_Task instructions_:
This exercise asks for every line of the material that contains the word "history".

_Data provided_:
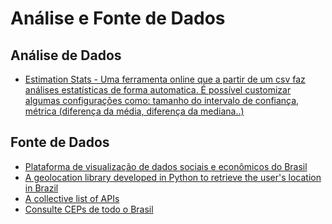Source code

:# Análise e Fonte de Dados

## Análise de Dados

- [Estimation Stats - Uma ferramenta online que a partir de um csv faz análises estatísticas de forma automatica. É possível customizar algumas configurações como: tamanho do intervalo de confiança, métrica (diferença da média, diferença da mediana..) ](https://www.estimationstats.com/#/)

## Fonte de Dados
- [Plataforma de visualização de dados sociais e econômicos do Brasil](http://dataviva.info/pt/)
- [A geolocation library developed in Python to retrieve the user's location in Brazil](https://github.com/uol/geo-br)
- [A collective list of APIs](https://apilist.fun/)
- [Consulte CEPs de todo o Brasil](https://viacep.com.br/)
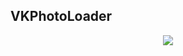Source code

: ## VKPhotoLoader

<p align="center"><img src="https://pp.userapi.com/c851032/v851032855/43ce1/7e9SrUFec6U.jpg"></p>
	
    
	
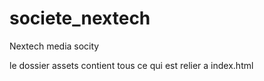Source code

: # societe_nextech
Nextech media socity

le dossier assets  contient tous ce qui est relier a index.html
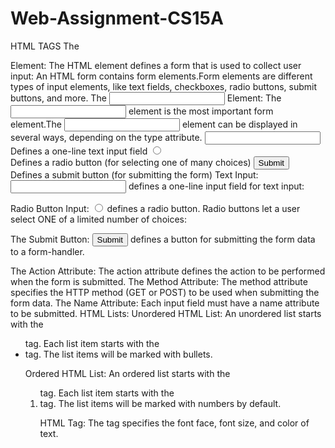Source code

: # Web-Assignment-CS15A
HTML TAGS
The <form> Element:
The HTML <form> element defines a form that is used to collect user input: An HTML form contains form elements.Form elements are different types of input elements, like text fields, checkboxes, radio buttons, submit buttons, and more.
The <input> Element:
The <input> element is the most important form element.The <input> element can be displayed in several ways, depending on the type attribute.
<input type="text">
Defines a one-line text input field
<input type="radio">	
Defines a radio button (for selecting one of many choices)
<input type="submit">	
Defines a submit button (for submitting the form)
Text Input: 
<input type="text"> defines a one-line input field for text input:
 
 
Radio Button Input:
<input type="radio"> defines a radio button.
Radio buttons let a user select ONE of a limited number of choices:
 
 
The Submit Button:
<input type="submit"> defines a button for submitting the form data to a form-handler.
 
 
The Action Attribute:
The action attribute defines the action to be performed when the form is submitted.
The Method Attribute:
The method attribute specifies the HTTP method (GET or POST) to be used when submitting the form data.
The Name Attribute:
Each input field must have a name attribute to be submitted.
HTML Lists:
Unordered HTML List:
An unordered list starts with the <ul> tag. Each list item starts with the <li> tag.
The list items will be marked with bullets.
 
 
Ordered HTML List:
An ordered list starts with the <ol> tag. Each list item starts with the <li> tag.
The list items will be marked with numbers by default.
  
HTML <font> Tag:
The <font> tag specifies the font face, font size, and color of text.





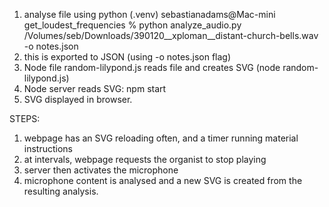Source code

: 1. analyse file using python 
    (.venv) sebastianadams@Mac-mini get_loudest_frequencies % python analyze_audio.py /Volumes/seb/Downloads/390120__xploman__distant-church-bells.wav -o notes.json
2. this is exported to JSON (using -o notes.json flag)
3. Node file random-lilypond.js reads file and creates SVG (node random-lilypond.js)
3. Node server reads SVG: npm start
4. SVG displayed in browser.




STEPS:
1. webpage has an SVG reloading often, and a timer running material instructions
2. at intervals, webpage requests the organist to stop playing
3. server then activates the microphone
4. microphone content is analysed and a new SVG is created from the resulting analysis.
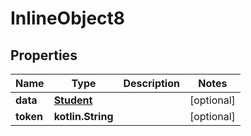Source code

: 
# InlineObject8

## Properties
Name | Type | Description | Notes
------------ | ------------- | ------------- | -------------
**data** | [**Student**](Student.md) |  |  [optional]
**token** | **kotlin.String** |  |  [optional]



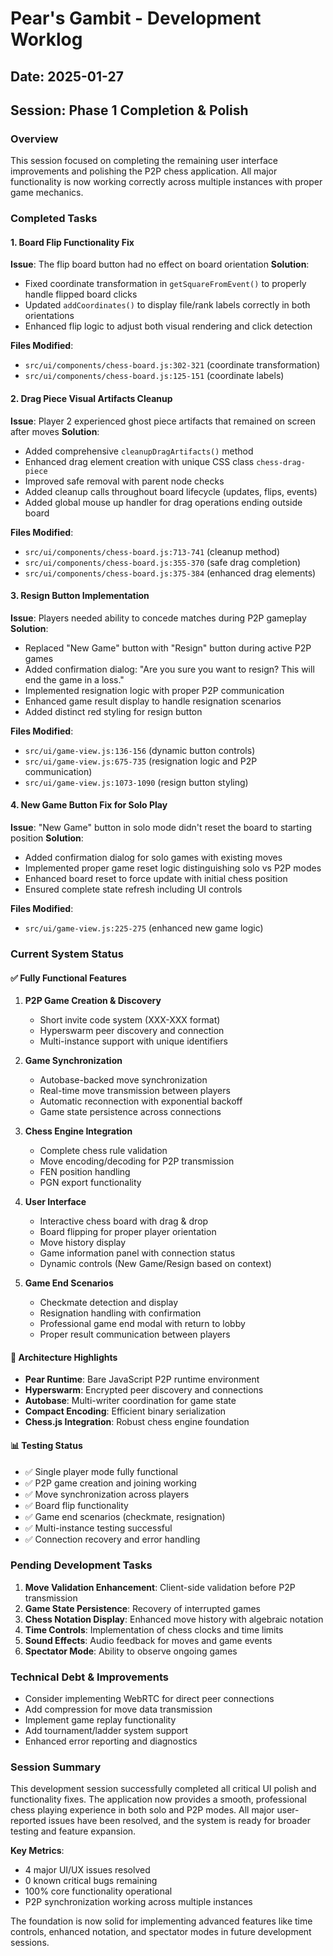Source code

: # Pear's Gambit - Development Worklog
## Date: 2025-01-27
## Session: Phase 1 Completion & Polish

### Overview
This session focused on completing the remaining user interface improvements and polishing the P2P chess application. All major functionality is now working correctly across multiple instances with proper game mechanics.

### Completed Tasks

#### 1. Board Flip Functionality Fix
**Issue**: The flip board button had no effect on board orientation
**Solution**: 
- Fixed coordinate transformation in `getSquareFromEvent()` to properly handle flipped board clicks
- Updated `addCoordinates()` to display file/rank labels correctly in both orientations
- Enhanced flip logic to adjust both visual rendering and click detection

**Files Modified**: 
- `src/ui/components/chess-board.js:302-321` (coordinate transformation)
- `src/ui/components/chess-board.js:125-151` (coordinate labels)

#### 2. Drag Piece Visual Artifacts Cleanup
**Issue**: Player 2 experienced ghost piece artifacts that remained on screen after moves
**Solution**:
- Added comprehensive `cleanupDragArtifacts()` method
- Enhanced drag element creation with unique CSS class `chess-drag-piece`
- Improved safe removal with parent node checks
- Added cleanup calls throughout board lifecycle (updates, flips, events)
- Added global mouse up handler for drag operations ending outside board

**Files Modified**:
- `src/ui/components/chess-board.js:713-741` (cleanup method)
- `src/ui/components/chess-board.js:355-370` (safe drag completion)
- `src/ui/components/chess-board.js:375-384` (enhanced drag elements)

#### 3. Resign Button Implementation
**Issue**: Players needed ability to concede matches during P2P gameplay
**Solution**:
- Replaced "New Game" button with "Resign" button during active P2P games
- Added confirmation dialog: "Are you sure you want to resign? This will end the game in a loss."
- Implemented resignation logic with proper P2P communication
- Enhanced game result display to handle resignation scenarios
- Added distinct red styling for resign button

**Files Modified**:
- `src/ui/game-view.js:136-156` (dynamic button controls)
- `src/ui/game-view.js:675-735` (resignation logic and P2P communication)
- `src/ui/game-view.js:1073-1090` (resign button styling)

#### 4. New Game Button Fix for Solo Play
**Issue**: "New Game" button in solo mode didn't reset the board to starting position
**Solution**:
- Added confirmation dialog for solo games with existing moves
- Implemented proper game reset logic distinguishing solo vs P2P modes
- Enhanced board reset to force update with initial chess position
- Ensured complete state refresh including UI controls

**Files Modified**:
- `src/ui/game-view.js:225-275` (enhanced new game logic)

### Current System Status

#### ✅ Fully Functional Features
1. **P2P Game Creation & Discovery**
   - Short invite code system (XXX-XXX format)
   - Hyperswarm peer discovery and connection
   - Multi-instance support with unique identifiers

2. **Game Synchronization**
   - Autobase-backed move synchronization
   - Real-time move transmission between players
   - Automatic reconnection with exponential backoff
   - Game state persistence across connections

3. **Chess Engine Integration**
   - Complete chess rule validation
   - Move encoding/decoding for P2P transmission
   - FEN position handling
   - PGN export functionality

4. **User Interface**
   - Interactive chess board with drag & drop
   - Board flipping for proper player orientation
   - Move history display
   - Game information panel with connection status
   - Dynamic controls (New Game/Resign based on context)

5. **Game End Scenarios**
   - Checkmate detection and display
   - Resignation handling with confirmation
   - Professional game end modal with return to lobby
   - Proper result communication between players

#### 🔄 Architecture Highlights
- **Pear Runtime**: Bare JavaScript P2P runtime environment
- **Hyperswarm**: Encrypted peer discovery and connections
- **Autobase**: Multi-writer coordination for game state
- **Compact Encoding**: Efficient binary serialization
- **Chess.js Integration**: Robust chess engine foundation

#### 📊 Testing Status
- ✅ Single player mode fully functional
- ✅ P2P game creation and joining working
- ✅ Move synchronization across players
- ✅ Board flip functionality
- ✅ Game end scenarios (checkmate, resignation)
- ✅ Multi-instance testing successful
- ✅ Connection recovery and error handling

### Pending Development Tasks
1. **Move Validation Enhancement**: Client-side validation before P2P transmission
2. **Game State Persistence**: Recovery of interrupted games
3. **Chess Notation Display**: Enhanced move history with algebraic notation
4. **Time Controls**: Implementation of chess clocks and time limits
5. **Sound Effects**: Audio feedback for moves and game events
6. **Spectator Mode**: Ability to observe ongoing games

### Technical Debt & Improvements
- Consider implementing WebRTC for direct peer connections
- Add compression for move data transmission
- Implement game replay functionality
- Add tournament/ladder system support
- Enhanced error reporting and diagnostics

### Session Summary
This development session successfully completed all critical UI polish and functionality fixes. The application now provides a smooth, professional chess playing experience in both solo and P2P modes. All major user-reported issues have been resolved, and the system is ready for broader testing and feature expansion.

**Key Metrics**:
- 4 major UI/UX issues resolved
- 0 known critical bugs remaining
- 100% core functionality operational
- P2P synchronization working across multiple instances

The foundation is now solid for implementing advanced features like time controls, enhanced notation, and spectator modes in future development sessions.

_The completed task_:
   - Move history display
3. **Chess Notation Display**: Enhanced move history with algebraic notation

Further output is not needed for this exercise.